Гетман придвинул к себе канделябр и начал читать дорошенковское послание, а Мазепа смотрел на него и изумлялся той разительной перемене, которая произошла с гетманом в такое короткое время: перед ним сидел теперь не удалой боец, отважный полководец, с открытым и смелым лицом, а какой-то обрюзгший, подозрительный старик, с отпечатком в лице раздражительной тревоги и страха. «Он, видимо, боится и не доверяет Самойловичу, — думал Мазепа, — и я хорошо сделал, что скрыл от него… Только нужно будет предупредить об этом и судью, чтобы снова не влопаться».
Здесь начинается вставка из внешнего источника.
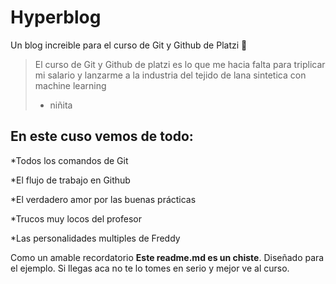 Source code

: # Hyperblog 
Un blog increible para el curso de Git y Github de Platzi 💚
>El curso de Git y Github de platzi es lo que me hacia falta para triplicar mi salario y lanzarme a la industria del tejido de lana sintetica con machine learning
> - niñita

## En este cuso vemos de todo: 

*Todos los comandos de Git

*El flujo de trabajo en Github

*El verdadero amor por las buenas prácticas

*Trucos muy locos del profesor

*Las personalidades multiples de Freddy

Como un amable recordatorio **Este readme.md es un chiste**. Diseñado para el ejemplo. Si llegas aca no te lo tomes en serio y mejor ve al curso.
А гетман внимательно читал письмо своего бывшего друга, и с каждой строкой лицо у него становилось оживленней, бодрей.
XLIV
Тон письма Дорошенко был несколько резок и решителен и требовал от Многогрешного решительного, неуклончивого ответа. Дорошенко предлагал ему союз, во имя спасения отчизны, уступал даже свою булаву, ради объединения Украйны, и заклинал Христом–Богом немедленно напрячь все силы к борьбе. «Если мы соединим всю Украйну, — убеждал Дорошенко, — тогда и протекторат Москвы нам не опасен: она будет беречь эту силу для взаимной пользы и выгоды. Если мы сольемся, то и протекторат Турции нам не страшен». Далее Дорошенко намекал Многогрешному про его поступок при гибели Бруховецкого: он-де, как близкое доверенное лицо, получил от гетмана власть наказного, злоупотребил ею для захвата себе булавы и интересы страны подтоптал под ноги… «И что же ты вчинком тем досягнул? — писал Дорошенко. — Призырство — от ближних, злобу и зависть — от старшины, ненависть — от народа, зневерье — от Москвы и осуду от Бога, — уже перст Его над тобой вознесен! А озырнись кругом, за какую мзду купил себе ты душевный разлад и тревогу. Отчизна, богатая млеком и медом, лежит в развалинах, облитая кровью… Правобережная Украйна — пустыня пустыней, руина руиной, кладбище… Демьяне, друже! Все на сем свете тлен и прах, и твои надбанные сокровища разнесутся тучей–бурею, какая уже над твоей головой ополчается. Опамятайсь, приникни ухом к сердцу, разбуди свое мужество: останний–бо час прийде — и застонет вся наша родная страна в последнем содрогании. Ведай, что, спасая отчизну, ты спасаешь и себя самого… Дерзай же во имя Животворящего Креста Господня и не отринь протянутой к тебе дружней руки! Аминь».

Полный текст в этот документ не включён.